Starting at the line with "## Adding Cache Parameter Group" and ending at the line with "# [title:: ]", print exactly the lines of the entries below. Pictures do not belong in the copy.

- **Supplied records**:
==============================
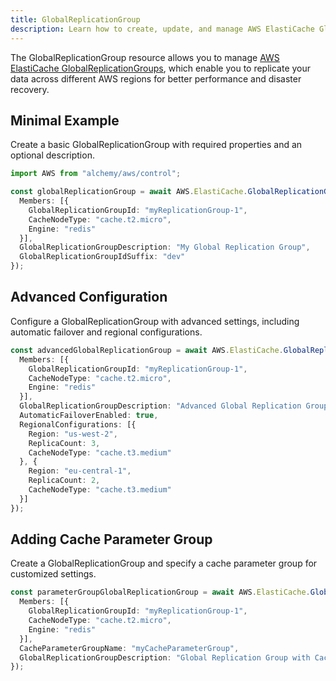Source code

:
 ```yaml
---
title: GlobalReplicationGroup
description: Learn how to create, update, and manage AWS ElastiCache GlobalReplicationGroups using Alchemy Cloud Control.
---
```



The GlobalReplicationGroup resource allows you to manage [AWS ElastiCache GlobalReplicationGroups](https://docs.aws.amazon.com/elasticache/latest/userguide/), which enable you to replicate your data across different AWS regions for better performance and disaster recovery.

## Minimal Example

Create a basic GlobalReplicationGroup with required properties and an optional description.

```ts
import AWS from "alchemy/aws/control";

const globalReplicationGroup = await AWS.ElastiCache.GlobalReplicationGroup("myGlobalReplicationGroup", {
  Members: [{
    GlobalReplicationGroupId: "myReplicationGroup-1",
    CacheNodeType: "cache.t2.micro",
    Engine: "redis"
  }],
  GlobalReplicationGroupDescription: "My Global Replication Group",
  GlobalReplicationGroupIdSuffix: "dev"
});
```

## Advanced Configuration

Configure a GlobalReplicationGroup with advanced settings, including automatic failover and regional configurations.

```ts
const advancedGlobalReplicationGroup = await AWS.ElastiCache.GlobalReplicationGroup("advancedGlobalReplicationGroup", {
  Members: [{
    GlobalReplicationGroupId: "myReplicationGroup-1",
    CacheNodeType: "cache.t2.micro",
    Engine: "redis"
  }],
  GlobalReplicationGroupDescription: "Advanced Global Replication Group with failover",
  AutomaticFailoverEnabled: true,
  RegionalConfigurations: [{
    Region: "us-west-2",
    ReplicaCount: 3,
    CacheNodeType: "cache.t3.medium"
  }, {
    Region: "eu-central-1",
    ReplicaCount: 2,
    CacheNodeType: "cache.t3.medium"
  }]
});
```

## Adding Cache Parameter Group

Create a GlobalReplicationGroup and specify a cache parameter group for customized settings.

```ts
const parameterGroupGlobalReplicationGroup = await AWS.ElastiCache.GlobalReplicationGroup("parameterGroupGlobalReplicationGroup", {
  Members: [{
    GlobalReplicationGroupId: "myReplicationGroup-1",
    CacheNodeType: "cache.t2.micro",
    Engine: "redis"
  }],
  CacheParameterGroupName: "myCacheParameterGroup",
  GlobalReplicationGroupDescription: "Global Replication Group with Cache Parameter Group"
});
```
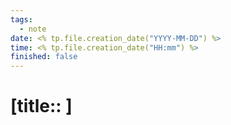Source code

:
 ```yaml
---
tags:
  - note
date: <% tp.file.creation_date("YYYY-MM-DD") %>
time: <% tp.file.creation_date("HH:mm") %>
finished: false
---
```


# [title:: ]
==============================
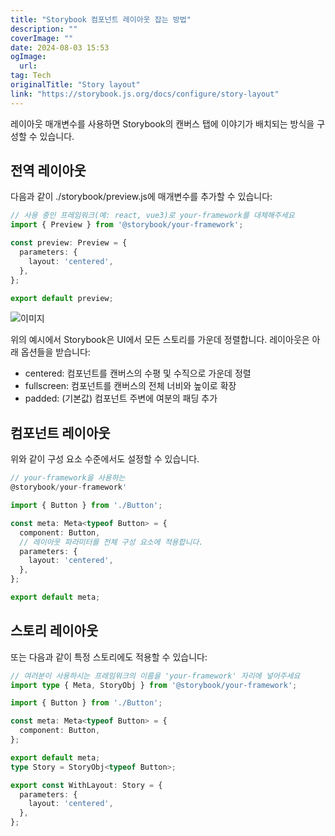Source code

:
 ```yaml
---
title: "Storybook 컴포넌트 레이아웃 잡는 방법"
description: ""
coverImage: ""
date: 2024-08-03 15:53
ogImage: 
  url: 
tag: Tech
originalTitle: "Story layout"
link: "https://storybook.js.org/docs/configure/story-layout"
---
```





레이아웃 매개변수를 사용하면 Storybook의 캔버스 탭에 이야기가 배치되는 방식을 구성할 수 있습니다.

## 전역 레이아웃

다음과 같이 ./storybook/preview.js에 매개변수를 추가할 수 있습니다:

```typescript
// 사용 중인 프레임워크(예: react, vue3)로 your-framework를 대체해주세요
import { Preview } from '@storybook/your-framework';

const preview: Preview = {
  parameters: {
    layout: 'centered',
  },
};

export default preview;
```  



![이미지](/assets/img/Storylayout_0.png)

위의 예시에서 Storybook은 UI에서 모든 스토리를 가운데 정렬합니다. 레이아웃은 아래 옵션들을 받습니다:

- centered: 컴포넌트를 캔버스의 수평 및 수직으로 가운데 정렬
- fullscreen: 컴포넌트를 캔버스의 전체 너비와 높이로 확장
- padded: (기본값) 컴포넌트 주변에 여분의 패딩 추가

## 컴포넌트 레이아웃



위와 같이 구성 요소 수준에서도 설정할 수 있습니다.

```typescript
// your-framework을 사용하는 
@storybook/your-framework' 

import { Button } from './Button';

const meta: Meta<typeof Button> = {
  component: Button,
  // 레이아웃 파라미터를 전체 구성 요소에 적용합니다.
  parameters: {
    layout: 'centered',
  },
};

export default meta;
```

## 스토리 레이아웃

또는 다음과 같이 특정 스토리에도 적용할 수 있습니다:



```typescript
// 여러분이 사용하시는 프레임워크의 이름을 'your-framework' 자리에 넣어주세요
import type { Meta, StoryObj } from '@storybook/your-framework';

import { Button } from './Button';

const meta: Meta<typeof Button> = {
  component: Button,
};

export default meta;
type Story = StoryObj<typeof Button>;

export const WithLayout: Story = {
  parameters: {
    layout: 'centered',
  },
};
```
==============================
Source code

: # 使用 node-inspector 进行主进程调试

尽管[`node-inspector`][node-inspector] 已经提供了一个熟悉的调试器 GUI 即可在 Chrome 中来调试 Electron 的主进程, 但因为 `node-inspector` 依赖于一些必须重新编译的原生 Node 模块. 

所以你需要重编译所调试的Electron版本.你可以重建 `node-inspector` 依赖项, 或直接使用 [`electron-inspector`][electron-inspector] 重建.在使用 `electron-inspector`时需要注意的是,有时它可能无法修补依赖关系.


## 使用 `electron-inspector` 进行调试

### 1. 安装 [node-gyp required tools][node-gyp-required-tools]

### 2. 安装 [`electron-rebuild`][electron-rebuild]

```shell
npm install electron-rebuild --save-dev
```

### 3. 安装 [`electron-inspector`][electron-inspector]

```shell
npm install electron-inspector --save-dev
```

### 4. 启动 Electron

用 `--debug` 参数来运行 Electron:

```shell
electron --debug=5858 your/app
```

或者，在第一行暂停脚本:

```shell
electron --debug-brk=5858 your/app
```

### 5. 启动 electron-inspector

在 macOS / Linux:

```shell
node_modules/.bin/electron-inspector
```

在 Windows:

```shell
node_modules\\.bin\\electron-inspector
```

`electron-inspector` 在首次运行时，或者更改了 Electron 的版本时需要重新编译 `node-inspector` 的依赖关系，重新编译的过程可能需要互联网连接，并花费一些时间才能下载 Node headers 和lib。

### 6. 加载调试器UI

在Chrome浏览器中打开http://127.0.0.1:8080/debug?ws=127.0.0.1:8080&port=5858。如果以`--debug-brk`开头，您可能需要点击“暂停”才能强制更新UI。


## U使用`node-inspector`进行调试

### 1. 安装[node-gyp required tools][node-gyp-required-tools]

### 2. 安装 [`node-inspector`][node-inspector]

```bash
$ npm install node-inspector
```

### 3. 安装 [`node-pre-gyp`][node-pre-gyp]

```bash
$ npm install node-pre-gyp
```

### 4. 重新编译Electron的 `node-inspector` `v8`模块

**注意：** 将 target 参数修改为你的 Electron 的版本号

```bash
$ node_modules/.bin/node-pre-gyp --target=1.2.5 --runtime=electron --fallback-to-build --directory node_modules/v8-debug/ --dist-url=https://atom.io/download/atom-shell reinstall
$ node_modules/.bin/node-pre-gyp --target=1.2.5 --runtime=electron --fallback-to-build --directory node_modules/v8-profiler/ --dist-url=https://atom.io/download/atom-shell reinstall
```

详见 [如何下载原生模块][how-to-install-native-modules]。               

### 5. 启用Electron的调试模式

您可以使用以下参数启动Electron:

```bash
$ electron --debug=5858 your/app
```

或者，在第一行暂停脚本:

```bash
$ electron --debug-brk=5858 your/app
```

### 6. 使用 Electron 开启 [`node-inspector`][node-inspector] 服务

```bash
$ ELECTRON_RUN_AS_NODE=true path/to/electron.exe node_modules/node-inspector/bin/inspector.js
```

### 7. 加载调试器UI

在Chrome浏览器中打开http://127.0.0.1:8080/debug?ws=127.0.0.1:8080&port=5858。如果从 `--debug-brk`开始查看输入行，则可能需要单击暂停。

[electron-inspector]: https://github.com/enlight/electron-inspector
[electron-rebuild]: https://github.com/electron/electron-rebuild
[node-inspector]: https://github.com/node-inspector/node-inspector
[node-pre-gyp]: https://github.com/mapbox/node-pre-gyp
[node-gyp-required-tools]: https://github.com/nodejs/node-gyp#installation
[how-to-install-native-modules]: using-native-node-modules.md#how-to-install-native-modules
==============================
- **Answer box**:
## Adding Cache Parameter Group

Create a GlobalReplicationGroup and specify a cache parameter group for customized settings.

```ts
const parameterGroupGlobalReplicationGroup = await AWS.ElastiCache.GlobalReplicationGroup("parameterGroupGlobalReplicationGroup", {
  Members: [{
    GlobalReplicationGroupId: "myReplicationGroup-1",
    CacheNodeType: "cache.t2.micro",
    Engine: "redis"
  }],
  CacheParameterGroupName: "myCacheParameterGroup",
  GlobalReplicationGroupDescription: "Global Replication Group with Cache Parameter Group"
});
```
Source code

:
 ```yaml
---
tags:
  - note
date: <% tp.file.creation_date("YYYY-MM-DD") %>
time: <% tp.file.creation_date("HH:mm") %>
finished: false
---
```


# [title:: ]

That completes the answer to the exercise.